TASK
Count every line below that holds "subfigure". Number only.
----
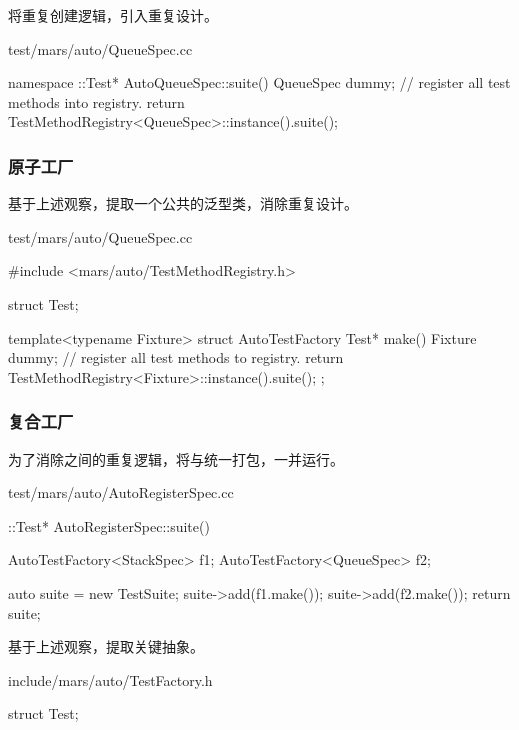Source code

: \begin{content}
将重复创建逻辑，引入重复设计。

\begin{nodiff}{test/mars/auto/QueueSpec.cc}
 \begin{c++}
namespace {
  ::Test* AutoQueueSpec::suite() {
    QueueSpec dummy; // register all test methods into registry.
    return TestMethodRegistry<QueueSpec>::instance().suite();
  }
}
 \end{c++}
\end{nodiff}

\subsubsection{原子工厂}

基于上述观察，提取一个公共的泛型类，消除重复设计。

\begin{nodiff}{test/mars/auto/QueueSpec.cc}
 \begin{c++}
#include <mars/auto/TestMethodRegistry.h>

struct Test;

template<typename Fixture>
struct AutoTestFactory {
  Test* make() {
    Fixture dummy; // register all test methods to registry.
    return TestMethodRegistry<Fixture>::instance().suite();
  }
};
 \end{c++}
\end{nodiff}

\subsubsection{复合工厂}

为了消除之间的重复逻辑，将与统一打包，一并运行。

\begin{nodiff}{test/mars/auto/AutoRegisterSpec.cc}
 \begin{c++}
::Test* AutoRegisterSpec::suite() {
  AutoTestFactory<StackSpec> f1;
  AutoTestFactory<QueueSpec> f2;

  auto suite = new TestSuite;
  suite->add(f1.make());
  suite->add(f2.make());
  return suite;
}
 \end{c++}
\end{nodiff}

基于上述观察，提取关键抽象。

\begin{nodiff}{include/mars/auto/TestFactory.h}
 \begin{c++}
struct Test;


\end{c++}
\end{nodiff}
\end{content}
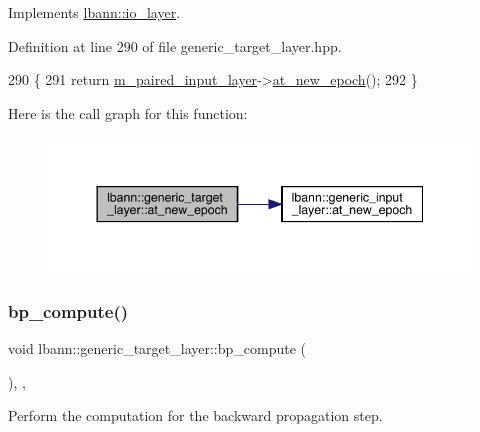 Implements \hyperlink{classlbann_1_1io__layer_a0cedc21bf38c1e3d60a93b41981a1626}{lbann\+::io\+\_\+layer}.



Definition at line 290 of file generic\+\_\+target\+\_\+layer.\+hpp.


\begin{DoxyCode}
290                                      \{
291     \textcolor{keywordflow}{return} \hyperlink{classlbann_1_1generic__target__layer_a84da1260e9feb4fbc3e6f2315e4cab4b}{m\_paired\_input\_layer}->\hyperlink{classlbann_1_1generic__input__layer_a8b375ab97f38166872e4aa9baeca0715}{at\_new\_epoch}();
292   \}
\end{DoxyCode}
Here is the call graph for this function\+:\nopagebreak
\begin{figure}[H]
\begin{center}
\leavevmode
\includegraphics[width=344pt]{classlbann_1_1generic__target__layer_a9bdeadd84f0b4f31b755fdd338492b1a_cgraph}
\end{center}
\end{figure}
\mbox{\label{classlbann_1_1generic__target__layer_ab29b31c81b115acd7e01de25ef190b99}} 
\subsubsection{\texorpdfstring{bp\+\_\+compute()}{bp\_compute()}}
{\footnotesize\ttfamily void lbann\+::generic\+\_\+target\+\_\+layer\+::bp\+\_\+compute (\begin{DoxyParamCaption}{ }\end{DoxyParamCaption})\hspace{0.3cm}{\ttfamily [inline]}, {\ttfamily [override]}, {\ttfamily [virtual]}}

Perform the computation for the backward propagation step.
----
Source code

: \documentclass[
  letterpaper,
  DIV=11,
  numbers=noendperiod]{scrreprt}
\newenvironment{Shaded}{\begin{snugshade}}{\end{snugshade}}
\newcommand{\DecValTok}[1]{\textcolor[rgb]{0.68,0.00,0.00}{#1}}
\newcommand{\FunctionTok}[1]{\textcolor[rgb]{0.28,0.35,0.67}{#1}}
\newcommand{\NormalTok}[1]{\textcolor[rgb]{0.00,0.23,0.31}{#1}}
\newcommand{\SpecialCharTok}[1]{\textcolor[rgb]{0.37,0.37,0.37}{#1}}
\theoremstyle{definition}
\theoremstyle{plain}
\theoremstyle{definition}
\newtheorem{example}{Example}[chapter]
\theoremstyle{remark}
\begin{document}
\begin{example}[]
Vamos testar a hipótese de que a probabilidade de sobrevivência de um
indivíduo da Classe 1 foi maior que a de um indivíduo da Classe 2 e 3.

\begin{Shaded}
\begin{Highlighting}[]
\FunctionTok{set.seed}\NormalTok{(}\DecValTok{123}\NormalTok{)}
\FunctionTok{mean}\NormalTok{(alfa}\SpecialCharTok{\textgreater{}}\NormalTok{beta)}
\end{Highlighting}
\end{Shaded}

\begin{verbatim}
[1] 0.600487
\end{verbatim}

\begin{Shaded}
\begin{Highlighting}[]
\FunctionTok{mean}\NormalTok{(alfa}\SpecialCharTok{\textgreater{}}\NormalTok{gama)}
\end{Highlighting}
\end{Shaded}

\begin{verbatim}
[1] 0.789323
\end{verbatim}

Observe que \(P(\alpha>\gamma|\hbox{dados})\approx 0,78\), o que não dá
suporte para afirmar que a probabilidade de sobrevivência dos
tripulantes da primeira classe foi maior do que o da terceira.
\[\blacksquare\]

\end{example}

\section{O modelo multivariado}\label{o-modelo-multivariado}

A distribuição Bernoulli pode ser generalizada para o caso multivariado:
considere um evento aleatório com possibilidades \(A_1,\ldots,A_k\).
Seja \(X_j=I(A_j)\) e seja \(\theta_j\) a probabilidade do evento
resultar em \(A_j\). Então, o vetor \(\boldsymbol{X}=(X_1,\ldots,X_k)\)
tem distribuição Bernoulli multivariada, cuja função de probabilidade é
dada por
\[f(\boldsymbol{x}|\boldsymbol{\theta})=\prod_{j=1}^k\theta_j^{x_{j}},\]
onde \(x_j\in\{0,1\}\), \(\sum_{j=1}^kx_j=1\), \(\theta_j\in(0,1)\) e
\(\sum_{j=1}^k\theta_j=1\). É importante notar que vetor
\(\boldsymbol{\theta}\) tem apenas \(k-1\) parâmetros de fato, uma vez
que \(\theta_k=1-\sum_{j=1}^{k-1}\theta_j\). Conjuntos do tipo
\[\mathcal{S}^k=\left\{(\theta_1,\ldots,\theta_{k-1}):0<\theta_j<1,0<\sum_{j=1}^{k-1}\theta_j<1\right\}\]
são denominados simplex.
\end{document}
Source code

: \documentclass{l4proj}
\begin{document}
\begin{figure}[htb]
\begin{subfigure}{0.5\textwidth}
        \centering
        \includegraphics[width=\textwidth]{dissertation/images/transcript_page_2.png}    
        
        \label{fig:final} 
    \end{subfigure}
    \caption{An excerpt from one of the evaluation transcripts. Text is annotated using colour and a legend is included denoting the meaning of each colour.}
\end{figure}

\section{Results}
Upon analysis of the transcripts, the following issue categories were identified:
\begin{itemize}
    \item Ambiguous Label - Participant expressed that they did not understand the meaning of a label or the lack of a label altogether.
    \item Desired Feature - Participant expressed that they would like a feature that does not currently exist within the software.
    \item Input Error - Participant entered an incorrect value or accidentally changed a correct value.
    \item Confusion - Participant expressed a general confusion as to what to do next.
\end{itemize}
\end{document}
----
EXERCISE RESPONSE
2